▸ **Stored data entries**
= = = = =

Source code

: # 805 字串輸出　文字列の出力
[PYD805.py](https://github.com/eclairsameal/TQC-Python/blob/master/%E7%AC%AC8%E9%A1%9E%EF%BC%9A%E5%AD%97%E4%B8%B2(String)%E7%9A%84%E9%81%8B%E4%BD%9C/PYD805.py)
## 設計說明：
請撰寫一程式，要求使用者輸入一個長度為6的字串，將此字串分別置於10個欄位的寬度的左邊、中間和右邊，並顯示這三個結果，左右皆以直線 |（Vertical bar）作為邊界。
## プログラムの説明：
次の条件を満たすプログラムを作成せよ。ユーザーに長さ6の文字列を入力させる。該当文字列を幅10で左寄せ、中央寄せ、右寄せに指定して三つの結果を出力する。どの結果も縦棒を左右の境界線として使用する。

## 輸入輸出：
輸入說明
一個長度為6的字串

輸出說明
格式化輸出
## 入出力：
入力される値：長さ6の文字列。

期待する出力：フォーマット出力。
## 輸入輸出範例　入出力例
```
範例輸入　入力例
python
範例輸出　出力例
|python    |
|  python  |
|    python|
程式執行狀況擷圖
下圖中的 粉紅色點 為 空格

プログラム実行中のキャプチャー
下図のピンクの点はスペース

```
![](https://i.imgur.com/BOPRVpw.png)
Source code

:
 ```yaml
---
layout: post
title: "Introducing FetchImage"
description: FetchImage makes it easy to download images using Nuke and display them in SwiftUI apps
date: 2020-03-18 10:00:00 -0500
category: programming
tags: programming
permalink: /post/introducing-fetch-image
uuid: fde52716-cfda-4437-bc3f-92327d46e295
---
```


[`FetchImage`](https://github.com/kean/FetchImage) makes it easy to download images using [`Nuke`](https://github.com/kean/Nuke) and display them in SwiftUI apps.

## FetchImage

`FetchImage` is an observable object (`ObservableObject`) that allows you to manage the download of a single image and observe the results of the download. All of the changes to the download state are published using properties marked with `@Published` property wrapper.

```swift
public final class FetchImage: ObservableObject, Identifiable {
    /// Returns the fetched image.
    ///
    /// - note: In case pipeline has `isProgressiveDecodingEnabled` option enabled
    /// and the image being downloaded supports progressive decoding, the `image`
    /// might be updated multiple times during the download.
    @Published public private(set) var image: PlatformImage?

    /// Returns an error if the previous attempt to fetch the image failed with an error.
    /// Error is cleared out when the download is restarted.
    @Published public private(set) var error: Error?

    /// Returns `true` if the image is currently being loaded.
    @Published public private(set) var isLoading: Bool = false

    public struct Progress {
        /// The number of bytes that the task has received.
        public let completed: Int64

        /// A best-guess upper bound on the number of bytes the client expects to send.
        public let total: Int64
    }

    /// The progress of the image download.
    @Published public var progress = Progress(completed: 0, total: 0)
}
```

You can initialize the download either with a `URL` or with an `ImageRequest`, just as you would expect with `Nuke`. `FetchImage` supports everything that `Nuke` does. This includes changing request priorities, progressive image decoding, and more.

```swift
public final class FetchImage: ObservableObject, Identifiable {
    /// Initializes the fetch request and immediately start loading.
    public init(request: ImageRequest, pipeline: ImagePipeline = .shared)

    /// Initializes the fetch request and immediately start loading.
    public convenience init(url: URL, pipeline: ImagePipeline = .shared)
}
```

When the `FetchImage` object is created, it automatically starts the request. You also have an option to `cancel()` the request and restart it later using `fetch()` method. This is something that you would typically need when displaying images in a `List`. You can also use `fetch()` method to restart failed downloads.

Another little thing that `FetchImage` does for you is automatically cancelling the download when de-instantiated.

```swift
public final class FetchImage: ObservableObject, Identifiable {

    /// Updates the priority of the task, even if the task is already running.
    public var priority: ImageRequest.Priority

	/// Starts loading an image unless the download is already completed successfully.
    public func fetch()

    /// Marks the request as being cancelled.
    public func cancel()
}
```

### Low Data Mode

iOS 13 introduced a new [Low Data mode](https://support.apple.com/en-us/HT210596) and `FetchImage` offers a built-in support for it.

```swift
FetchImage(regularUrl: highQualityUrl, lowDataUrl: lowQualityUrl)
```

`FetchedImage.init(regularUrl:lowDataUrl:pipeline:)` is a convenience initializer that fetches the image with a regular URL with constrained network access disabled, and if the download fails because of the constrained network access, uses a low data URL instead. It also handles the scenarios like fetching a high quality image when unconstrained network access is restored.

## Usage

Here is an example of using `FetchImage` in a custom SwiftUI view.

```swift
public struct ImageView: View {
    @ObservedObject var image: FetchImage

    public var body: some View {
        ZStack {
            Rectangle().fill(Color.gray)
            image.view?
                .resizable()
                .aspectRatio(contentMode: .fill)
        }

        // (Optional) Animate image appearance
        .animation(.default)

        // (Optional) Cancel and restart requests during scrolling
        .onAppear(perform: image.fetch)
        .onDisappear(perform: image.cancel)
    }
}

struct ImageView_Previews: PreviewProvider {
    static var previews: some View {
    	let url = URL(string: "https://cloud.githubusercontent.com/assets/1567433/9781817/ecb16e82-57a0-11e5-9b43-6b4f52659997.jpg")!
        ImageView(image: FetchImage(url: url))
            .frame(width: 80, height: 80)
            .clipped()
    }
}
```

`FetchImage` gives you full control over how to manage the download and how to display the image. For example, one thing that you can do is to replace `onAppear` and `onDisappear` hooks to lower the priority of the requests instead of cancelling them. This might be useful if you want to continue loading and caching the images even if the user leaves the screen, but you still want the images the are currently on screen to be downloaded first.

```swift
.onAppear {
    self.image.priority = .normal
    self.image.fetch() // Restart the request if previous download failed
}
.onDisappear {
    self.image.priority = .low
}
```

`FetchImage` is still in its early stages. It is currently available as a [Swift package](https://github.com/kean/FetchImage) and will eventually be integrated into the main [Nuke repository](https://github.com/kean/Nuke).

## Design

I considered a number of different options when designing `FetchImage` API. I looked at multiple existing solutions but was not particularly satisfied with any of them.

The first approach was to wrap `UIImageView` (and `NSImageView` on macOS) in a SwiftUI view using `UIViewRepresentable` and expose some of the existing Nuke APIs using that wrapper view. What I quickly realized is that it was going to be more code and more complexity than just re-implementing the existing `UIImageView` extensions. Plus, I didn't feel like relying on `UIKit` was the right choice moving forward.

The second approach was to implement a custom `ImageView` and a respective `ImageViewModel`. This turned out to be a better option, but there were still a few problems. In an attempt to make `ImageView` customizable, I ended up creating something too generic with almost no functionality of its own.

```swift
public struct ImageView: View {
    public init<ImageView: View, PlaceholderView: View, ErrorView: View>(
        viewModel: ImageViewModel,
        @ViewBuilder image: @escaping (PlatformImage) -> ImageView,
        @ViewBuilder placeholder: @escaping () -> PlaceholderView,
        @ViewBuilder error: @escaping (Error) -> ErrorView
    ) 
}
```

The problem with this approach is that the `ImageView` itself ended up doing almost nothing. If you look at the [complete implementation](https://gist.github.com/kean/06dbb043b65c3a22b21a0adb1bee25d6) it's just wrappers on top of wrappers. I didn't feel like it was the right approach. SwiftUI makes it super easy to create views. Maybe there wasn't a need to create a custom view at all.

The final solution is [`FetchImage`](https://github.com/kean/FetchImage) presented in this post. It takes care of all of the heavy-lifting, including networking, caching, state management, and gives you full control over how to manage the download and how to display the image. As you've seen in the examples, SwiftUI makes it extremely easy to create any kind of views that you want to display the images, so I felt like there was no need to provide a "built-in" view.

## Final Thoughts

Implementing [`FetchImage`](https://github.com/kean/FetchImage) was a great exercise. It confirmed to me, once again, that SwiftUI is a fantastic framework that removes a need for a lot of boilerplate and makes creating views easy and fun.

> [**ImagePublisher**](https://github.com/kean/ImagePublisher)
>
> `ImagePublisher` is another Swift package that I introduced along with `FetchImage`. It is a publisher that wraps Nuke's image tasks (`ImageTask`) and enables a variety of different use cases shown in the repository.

= = = = =

▸ **Task prompt**
What lines of the data include the word "might"? Copy each of them.

▸ **Reply**
    /// might be updated multiple times during the download.
`FetchImage` gives you full control over how to manage the download and how to display the image. For example, one thing that you can do is to replace `onAppear` and `onDisappear` hooks to lower the priority of the requests instead of cancelling them. This might be useful if you want to continue loading and caching the images even if the user leaves the screen, but you still want the images the are currently on screen to be downloaded first.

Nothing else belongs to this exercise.